Ein Keloheinu (in Hebrew:  אֵין כֵּאלֹהֵינוּ, "there is none like our God") is a well known Jewish hymn. Orthodox Jews pronounce it as Ein Kelokeinu  when referring to it outside of prayer, in order to avoid taking the name of God in vain or otherwise violating the sanctity of reverence to the Almighty.

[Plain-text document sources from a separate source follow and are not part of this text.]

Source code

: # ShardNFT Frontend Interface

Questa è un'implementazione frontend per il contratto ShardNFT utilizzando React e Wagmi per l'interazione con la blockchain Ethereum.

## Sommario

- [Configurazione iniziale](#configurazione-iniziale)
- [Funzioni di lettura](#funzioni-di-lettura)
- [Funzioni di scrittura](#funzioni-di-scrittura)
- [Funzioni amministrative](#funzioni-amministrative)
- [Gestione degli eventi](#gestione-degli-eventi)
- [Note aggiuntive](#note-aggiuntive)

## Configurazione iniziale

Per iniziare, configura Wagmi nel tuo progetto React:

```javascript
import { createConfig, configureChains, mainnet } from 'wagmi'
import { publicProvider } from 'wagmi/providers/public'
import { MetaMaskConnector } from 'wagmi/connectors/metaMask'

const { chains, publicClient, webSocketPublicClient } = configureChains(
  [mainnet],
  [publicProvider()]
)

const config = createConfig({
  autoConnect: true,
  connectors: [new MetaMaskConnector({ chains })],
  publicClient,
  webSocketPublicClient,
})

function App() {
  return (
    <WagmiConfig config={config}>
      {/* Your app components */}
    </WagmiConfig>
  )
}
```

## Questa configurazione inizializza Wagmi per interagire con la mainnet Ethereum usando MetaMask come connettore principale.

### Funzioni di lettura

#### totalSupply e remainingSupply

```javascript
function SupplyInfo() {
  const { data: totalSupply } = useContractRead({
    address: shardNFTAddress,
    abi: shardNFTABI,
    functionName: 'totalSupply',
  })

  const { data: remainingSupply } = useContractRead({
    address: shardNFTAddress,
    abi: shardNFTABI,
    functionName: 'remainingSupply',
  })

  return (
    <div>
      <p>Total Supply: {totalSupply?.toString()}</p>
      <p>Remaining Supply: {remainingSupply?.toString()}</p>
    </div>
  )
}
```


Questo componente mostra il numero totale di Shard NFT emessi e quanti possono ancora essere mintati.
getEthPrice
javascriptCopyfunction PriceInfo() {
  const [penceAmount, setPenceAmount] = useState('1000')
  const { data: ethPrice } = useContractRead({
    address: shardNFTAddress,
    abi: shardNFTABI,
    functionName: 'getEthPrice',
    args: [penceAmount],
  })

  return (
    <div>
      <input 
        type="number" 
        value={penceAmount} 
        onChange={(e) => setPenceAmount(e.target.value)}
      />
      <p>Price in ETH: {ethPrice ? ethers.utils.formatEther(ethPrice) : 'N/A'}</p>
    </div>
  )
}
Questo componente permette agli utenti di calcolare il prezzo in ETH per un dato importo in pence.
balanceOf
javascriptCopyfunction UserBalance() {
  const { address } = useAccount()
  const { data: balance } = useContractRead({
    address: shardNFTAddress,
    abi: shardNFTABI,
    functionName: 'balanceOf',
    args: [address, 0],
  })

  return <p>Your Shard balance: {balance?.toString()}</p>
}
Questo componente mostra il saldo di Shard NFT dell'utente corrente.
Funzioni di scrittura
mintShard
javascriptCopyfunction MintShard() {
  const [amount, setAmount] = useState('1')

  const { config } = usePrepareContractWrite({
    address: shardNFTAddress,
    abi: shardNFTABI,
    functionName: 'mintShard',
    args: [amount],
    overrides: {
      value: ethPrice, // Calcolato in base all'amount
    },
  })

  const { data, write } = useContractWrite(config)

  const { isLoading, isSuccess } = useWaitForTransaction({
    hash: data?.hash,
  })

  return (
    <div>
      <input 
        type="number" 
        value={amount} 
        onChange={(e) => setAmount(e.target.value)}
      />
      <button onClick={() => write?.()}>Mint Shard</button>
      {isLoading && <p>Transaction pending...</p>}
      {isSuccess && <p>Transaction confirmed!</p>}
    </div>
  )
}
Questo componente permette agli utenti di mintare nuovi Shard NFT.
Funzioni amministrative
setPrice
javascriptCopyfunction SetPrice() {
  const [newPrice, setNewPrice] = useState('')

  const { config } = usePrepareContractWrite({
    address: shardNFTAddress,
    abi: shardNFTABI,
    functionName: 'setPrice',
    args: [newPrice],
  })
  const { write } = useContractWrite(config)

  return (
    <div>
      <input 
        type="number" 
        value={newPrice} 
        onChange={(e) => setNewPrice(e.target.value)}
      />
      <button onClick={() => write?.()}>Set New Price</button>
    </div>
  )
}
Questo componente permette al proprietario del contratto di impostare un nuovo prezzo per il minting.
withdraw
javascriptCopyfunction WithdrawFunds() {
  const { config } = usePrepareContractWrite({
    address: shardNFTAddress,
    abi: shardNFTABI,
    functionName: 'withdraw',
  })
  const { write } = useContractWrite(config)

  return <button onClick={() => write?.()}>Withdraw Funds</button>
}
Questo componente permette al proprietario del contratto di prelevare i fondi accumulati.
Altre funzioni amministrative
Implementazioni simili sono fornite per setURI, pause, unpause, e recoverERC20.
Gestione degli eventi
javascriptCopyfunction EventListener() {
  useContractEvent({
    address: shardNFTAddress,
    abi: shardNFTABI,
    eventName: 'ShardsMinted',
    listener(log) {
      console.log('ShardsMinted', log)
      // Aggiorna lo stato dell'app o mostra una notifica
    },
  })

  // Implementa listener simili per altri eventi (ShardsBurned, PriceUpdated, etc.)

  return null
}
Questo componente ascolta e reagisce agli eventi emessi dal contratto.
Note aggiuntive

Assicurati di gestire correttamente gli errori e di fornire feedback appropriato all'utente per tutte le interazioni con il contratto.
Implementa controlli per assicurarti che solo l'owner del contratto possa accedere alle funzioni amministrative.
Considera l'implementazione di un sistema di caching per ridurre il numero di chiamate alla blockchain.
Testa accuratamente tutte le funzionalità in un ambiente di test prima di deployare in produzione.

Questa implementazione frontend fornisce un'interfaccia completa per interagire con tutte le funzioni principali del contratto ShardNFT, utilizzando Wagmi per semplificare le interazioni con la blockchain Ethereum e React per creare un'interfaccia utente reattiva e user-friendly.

Ein Keloheinu is sometimes chanted at the end of the morning service (shacharit). In the Ashkenazi tradition outside of Israel, it is only said at the end of Shabbat and festival services, towards the end of the Mussaf service, immediately before a Talmudic lesson on the making of the Temple incense. However, in the vast majority of Ashkenazic communities in the Land of Israel, as well as in all Sephardi and Chasidic weekday morning prayer services it is said daily. In some other regional traditions it is used elsewhere in the liturgy, but it seems to be known worldwide. In many synagogues it is sung; in some Orthodox synagogues it is only said quietly by every person for themselves and is not regarded as a critical part of the prayer service.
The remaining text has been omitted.